Walter Swinburn Sr.’s Genesis Green Stud purchased Red Camellia’s half-sister Red Bouquet, by Reference Point, for about $35,000 at the 1996 Tattersalls December sale. She produced two stakes winners for Swinburn and his son, Walter Swinburn Jr.: Red Fort, by Green Desert, and Red Carnation, who is very closely related to Red Camellia, since she is also a daughter of Pivotal’s sire, Polar Falcon. Red Carnation was listed as sold for about $39,000 at the Tattersalls October yearling sale in 1999 and again for about $23,000 at a “breeze-up” 2-year-old sale the following spring, and raced in the colors of the Red Carnation Partnership, which included the Swinburns.
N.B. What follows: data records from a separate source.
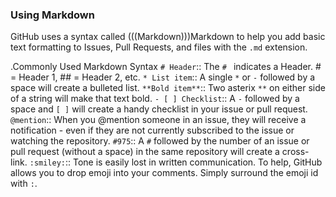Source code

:### Using Markdown

GitHub uses a syntax called (((Markdown)))Markdown to help you add basic text formatting to Issues, Pull Requests, and files with the `.md` extension.

.Commonly Used Markdown Syntax
`# Header`:: The `# ` indicates a Header. # = Header 1, ##  = Header 2, etc.
`* List item`:: A single `*` or `-` followed by a space will create a bulleted list.
`**Bold item**`:: Two asterix `**` on either side of a string will make that text bold.
`- [ ] Checklist`:: A `-` followed by a space and `[ ]` will create a handy checklist in your issue or pull request.
`@mention`:: When you @mention someone in an issue, they will receive a notification - even if they are not currently subscribed to the issue or watching the repository.
`#975`:: A `#` followed by the number of an issue or pull request (without a space) in the same repository will create a cross-link.
`:smiley:`:: Tone is easily lost in written communication. To help, GitHub allows you to drop emoji into your comments. Simply surround the emoji id with `:`.
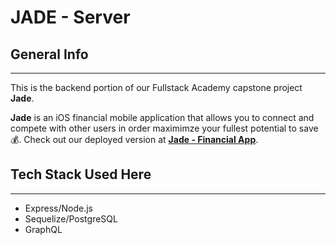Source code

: # JADE - Server



## General Info
___

This is the backend portion of our Fullstack Academy capstone project **Jade**.

**Jade** is an iOS financial mobile application that allows you to connect and compete with other users in order maximimze your fullest potential to save 💰. Check out our deployed version at **[Jade - Financial App](https://github.com/FSA-Team-Mercury/jade)**.


## Tech Stack Used Here

---

  * Express/Node.js
  * Sequelize/PostgreSQL
  * GraphQL




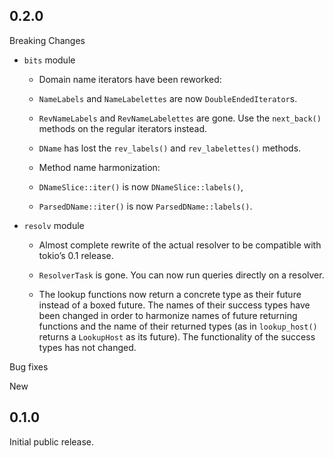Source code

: ## 0.2.0

Breaking Changes

* `bits` module

  *  Domain name iterators have been reworked:

    * `NameLabels` and `NameLabelettes` are now `DoubleEndedIterator`s.

    * `RevNameLabels` and `RevNameLabelettes` are gone. Use the
      `next_back()` methods on the regular iterators instead.

    * `DName` has lost the `rev_labels()` and `rev_labelettes()` methods.
      
  *  Method name harmonization:

    *  `DNameSlice::iter()` is now `DNameSlice::labels()`,
    *  `ParsedDName::iter()` is now `ParsedDName::labels()`.

* `resolv` module

  *  Almost complete rewrite of the actual resolver to be compatible with
     tokio’s 0.1 release.

  *  `ResolverTask` is gone. You can now run queries directly on a
     resolver.

  *  The lookup functions now return a concrete type as their future
     instead of a boxed future. The names of their success types have been
     changed in order to harmonize names of future returning functions and
     the name of their returned types (as in `lookup_host()` returns a
     `LookupHost` as its future). The functionality of the success types
     has not changed.


Bug fixes


New


## 0.1.0

Initial public release.
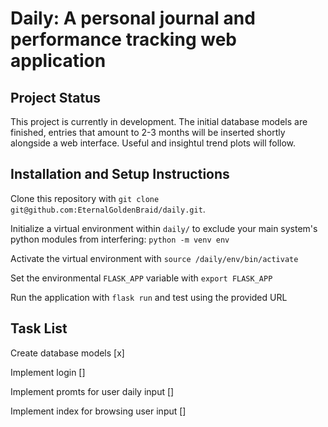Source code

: # Daily: A personal journal and performance tracking web application

## Project Status

This project is currently in development. The initial database models are finished, entries that amount to 2-3 months will be inserted shortly alongside a web interface. Useful and insightul trend plots will follow.

## Installation and Setup Instructions

Clone this repository with `git clone git@github.com:EternalGoldenBraid/daily.git`.

Initialize a virtual environment within `daily/` to exclude your main system's python modules from interfering: `python -m venv env`

Activate the virtual environment with `source /daily/env/bin/activate`

Set the environmental `FLASK_APP` variable with `export FLASK_APP`

Run the application with `flask run` and test using the provided URL

## Task List
Create database models [x]

Implement login []

Implement promts for user daily input []

Implement index for browsing user input []

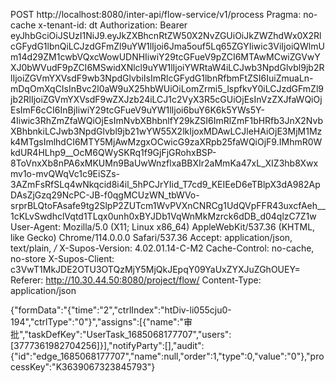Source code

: POST http://localhost:8080/inter-api/flow-service/v1/process
Pragma: no-cache
x-tenant-id: dt
Authorization: Bearer eyJhbGciOiJSUzI1NiJ9.eyJkZXBhcnRtZW50X2NvZGUiOiJkZWZhdWx0X2RlcGFydG1lbnQiLCJzdGFmZl9uYW1lIjoi6Jma5ouf5Lq65ZGYIiwic3ViIjoiQWlmUm14d29ZM1cwbVQxcWowUDNHIiwiY29tcGFueV9pZCI6MTAwMCwiZGVwYXJ0bWVudF9pZCI6MSwidXNlcl9uYW1lIjoiYWRtaW4iLCJwb3NpdGlvbl9jb2RlIjoiZGVmYXVsdF9wb3NpdGlvbiIsImRlcGFydG1lbnRfbmFtZSI6IuiZmuaLn-mDqOmXqCIsInBvc2l0aW9uX25hbWUiOiLomZrmi5_lspfkvY0iLCJzdGFmZl9jb2RlIjoiZGVmYXVsdF9wZXJzb24iLCJ1c2VyX3R5cGUiOjEsInVzZXJfaWQiOjEsImF6cCI6InBjIiwiY29tcGFueV9uYW1lIjoi6buY6K6k5YWs5Y-4Iiwic3RhZmZfaWQiOjEsImNvbXBhbnlfY29kZSI6ImRlZmF1bHRfb3JnX2NvbXBhbnkiLCJwb3NpdGlvbl9jb21wYW55X2lkIjoxMDAwLCJleHAiOjE3MjM1Mzk4MTgsImlhdCI6MTY5MjAwMzgxOCwicG9zaXRpb25faWQiOjF9.IMhmR0WkdUR4HLhp9__OcM6QWySKRq1f9GjFjGRohxBSP-8ToVnxXb8nPA6xMKUMn9BaUwWnzflxaBBXIr2aMmKa47xL_XIZ3hb8Xwxmv1o-mvQWqVc1c9EiSZs-3AZmFsRfSLq4wNkqcid8i4il_5hPCJrYIid_T7cd9_KEIEeD6eTBlpX3dA982ApDAsZjGzq29NcPC-JB-f0qgMCUzWN_tbWVo-srprBLQtoFAsafe9tg2SlpP2ZUTcm1WvPVXnCNRCg1UdQVpFFR43uxcfAeh__1cKLvSwdhclVqtd1TLqx0unh0xBYJDb1VqWnMkMzrck6dDB_d04qlzC7Z1w
User-Agent: Mozilla/5.0 (X11; Linux x86_64) AppleWebKit/537.36 (KHTML, like Gecko) Chrome/114.0.0.0 Safari/537.36
Accept: application/json, text/plain, */*
X-Supos-Version: 4.02.01.14-C-M2
Cache-Control: no-cache, no-store
X-Supos-Client: c3VwT1MkJDE2OTU3OTQzMjY5MjQkJEpqY09YaUxZYXJuZGhOUEY=
Referer: http://10.30.44.50:8080/project/flow/
Content-Type: application/json

{"formData":"{\"time\":\"2\",\"ctrlIndex\":\"htDiv-li055cju0-194\",\"ctrlType\":\"0\"}","assigns":[{"name":"审批","taskDefKey":"UserTask_1685068177707","users":[3777361982704256]}],"notifyParty":[],"audit":{"id":"edge_1685068177707","name":null,"order":1,"type":0,"value":"0"},"processKey":"K3639067323845793"}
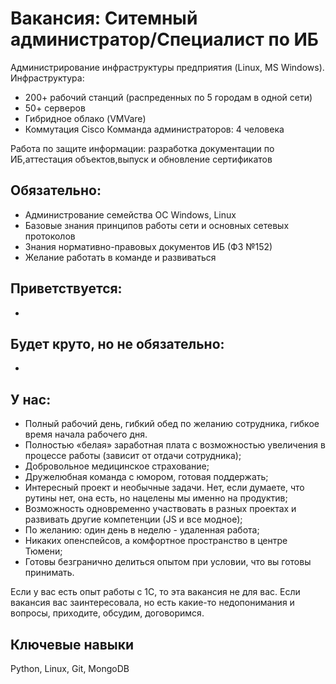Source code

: # Вакансия: Ситемный администратор/Специалист по ИБ

Администрирование инфраструктуры предприятия (Linux, MS Windows). 
Инфраструктура:
- 200+ рабочий станций (распреденных по 5 городам в одной сети)
- 50+ серверов
- Гибридное облако (VMVare)
- Коммутация Cisco
Комманда администраторов: 4 человека

Работа по защите информации: разработка документации по ИБ,аттестация объектов,выпуск и обновление сертификатов

## Обязательно:

- Администрование семейства ОС Windows, Linux
- Базовые знания принципов работы сети и основных сетевых протоколов
- Знания нормативно-правовых документов ИБ (ФЗ №152)
- Желание работать в команде и развиваться

## Приветствуется:

- 

## Будет круто, но не обязательно:

- 

## У нас:

- Полный рабочий день, гибкий обед по желанию сотрудника, гибкое время начала рабочего дня.
- Полностью «белая» заработная плата с возможностью увеличения в процессе работы (зависит от отдачи сотрудника);
- Добровольное медицинское страхование;
- Дружелюбная команда с юмором, готовая поддержать;
- Интересный проект и необычные задачи. Нет, если думаете, что рутины нет, она есть, но нацелены мы именно на продуктив;
- Возможность одновременно участвовать в разных проектах и развивать другие компетенции (JS и все модное);
- По желанию: один день в неделю - удаленная работа;
- Никаких опенспейсов, а комфортное пространство в центре Тюмени;
- Готовы безгранично делиться опытом при условии, что вы готовы принимать.

Если у вас есть опыт работы с 1С, то эта вакансия не для вас.
Если вакансия вас заинтересовала, но есть какие-то недопонимания и вопросы, приходите, обсудим, договоримся.

## Ключевые навыки

Python, Linux, Git, MongoDB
Placed in her two starts at 2, she won a Newmarket handicap at a mile and a handicap at about 10 1/2 furlongs at Haydock at 3. Kept in training as a 4-year-old, she won only the last of her eight starts, but that earned her all-important black type in the 1 1/2-mile Serlby Stakes at Doncaster.
Her first, third, and fourth foals were all minor winners, and Legendary failed to meet his reserve as a yearling at Tattersalls October in 2010 at a hammer price of about $20,000. He has repaid the Swinburns’ faith in him many times over. The Knickerbocker was Legendary’s sixth win in 19 career starts, the first 13 of which were in his native land.
Red Carnation produced only one more foal, minor winner Red Tulip, by Kheleyf.
Legendary, a gelding, is inbred 4x4x4 to Northern Dancer, but both his sire and paternal grandsire are more intensely inbred. Danehill, of course, was inbred 3x3 to Northern Dancer’s dam, Natalma, by Native Dancer, and since Exceed And Excel’s broodmare sire, Lomond, was by Northern Dancer, that intensified the inbreeding further, making him 3x3 to Northern Dancer and 4x4x4 to Natalma.
Such intense inbreeding has often preceded an explosion of class in subsequent generations. It certainly worked for Danehill. Exceed And Excel has not yet reached such legendary status, but he is certainly exceedingly good.